§ Problem statement: Lines containing the word "diamond" are the ones to copy from the records below.

####

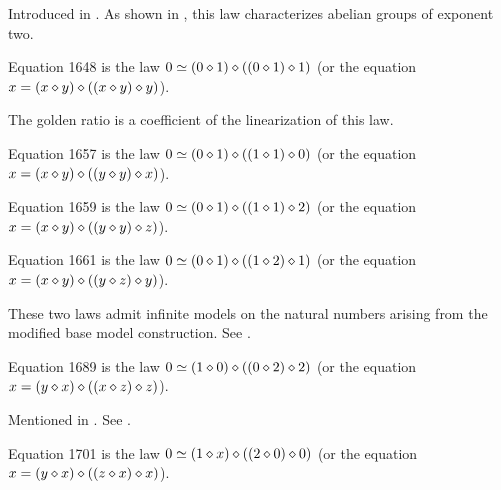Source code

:Introduced in \cite{mendelsohn-padmanabhan}.  As shown in , this law characterizes abelian groups of exponent two.

\begin{definition}[Equation 1648]\label{eq1648}\leanok{}  Equation 1648 is the law $0 \simeq  (0 \diamond 1) \diamond ((0 \diamond 1) \diamond 1)$ (or the equation $x = (x \diamond y) \diamond ((x \diamond y) \diamond y)$).
\end{definition}

The golden ratio is a coefficient of the linearization of this law.

\begin{definition}[Equation 1657]\label{eq1657}\leanok{}  Equation 1657 is the law $0 \simeq  (0 \diamond 1) \diamond ((1 \diamond 1) \diamond 0)$ (or the equation $x = (x \diamond y) \diamond ((y \diamond y) \diamond x)$).
\end{definition}

\begin{definition}[Equation 1659]\label{eq1659}\leanok{}  Equation 1659 is the law $0 \simeq  (0 \diamond 1) \diamond ((1 \diamond 1) \diamond 2)$ (or the equation $x = (x \diamond y) \diamond ((y \diamond y) \diamond z)$).
\end{definition}

\begin{definition}[Equation 1661]\label{eq1661}\leanok{}  Equation 1661 is the law $0 \simeq  (0 \diamond 1) \diamond ((1 \diamond 2) \diamond 1)$ (or the equation $x = (x \diamond y) \diamond ((y \diamond z) \diamond y)$).
\end{definition}

These two laws admit infinite models on the natural numbers arising from the modified base model construction. See .

\begin{definition}[Equation 1689]\label{eq1689}\leanok{}  Equation 1689 is the law $0 \simeq  (1 \diamond 0) \diamond ((0 \diamond 2) \diamond 2)$ (or the equation $x = (y \diamond x) \diamond ((x \diamond z) \diamond z)$).
\end{definition}

Mentioned in \cite{Kisielewicz2}.  See .

\begin{definition}[Equation 1701]\label{eq1701}\leanok{}  Equation 1701 is the law $0 \simeq  (1 \diamond x) \diamond ((2 \diamond 0) \diamond 0)$ (or the equation $x = (y \diamond x) \diamond ((z \diamond x) \diamond x)$).
\end{definition}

####

§ Written answer:
\begin{definition}[Equation 1648]\label{eq1648}\leanok{}  Equation 1648 is the law $0 \simeq  (0 \diamond 1) \diamond ((0 \diamond 1) \diamond 1)$ (or the equation $x = (x \diamond y) \diamond ((x \diamond y) \diamond y)$).
\begin{definition}[Equation 1657]\label{eq1657}\leanok{}  Equation 1657 is the law $0 \simeq  (0 \diamond 1) \diamond ((1 \diamond 1) \diamond 0)$ (or the equation $x = (x \diamond y) \diamond ((y \diamond y) \diamond x)$).
\begin{definition}[Equation 1659]\label{eq1659}\leanok{}  Equation 1659 is the law $0 \simeq  (0 \diamond 1) \diamond ((1 \diamond 1) \diamond 2)$ (or the equation $x = (x \diamond y) \diamond ((y \diamond y) \diamond z)$).
\begin{definition}[Equation 1661]\label{eq1661}\leanok{}  Equation 1661 is the law $0 \simeq  (0 \diamond 1) \diamond ((1 \diamond 2) \diamond 1)$ (or the equation $x = (x \diamond y) \diamond ((y \diamond z) \diamond y)$).
\begin{definition}[Equation 1689]\label{eq1689}\leanok{}  Equation 1689 is the law $0 \simeq  (1 \diamond 0) \diamond ((0 \diamond 2) \diamond 2)$ (or the equation $x = (y \diamond x) \diamond ((x \diamond z) \diamond z)$).
\begin{definition}[Equation 1701]\label{eq1701}\leanok{}  Equation 1701 is the law $0 \simeq  (1 \diamond x) \diamond ((2 \diamond 0) \diamond 0)$ (or the equation $x = (y \diamond x) \diamond ((z \diamond x) \diamond x)$).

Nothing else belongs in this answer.